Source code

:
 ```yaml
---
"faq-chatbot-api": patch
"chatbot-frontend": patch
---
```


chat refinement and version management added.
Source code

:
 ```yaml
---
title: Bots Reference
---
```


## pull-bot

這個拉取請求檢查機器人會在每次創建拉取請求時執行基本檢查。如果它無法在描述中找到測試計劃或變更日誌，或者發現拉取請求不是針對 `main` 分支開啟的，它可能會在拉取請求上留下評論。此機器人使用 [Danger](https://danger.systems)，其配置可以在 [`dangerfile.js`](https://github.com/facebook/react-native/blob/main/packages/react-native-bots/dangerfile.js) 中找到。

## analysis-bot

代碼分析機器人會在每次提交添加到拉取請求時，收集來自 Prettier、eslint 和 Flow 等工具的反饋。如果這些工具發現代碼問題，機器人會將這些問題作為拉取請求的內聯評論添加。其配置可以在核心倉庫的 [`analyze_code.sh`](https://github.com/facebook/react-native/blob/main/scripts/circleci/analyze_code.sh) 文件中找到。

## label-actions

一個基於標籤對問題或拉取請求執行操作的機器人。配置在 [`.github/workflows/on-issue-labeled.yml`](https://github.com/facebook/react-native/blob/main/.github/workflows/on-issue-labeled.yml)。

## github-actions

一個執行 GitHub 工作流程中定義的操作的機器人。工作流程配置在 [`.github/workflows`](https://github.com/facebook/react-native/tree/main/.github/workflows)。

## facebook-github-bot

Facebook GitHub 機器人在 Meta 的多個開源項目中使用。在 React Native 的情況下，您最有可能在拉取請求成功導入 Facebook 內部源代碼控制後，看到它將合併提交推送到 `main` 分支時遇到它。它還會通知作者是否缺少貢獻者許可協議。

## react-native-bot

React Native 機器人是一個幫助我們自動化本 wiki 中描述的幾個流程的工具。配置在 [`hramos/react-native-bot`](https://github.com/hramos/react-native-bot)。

## AIM OF THE TASK
If a line in the records contains the word "chatbot", copy it out.

## TASK ANSWER
"faq-chatbot-api": patch
"chatbot-frontend": patch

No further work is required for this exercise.